This is Gardell's second starring role in a CBS sitcom, after Mike & Molly, which ran from 2010 to 2016 and was also executive produced by Lorre; in addition, Gardell has a recurring role on Young Sheldon as Herschel Sparks, a neighbor of the title character. Matt Jones is an alum of fellow Lorre/CBS series Mom. On January 30, 2020, it was reported that Anthony Okungbowa and Bayo Akinfemi had been promoted to series regulars. On September 7, 2022, it was reported that Saidah Arrika Ekulona has been promoted to series regular in season 4

Filming
While taking place in Detroit, Bob Hearts Abishola is filmed at Warner Brothers Burbank Studios in Los Angeles. Several Detroit references are incorporated into the show's setting.
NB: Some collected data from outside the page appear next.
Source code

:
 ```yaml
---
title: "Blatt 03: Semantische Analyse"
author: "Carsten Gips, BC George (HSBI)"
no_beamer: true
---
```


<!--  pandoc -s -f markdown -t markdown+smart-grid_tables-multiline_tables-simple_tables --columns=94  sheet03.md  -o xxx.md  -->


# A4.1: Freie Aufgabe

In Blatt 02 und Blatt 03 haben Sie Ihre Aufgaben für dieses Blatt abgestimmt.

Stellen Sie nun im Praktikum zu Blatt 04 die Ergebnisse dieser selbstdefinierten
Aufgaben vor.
For example, the fictional Woodward Memorial Hospital where Abishola works is a reference to Woodward Avenue, (Michigan Highway M-1), which is a main route running from Detroit to Pontiac and named for Augustus Woodward who planned and oversaw the redevelopment of the city of Detroit following a devastating fire in 1805. The Dele character attends Jamerson Middle School, a likely reference to the legendary Motown bass player James Jamerson. Also, the Abishola and Kemi characters ride to work on the 16 Dexter bus, which is a real bus line for the Detroit Department of Transportation (DDOT). Co-creator Lorre chose the location, in part, because of Detroit's rapidly growing immigrant population. While Detroit's U.S.-born inhabitants declined 5.3 percent between the 2010 census and 2014, the immigrant population rose by 12.7 percent. The cast and crew were originally going to do location filming in Lagos, Nigeria for some Season 3 episodes, but the COVID-19 pandemic made those plans untenable, so stories set in Lagos were filmed in southern California instead.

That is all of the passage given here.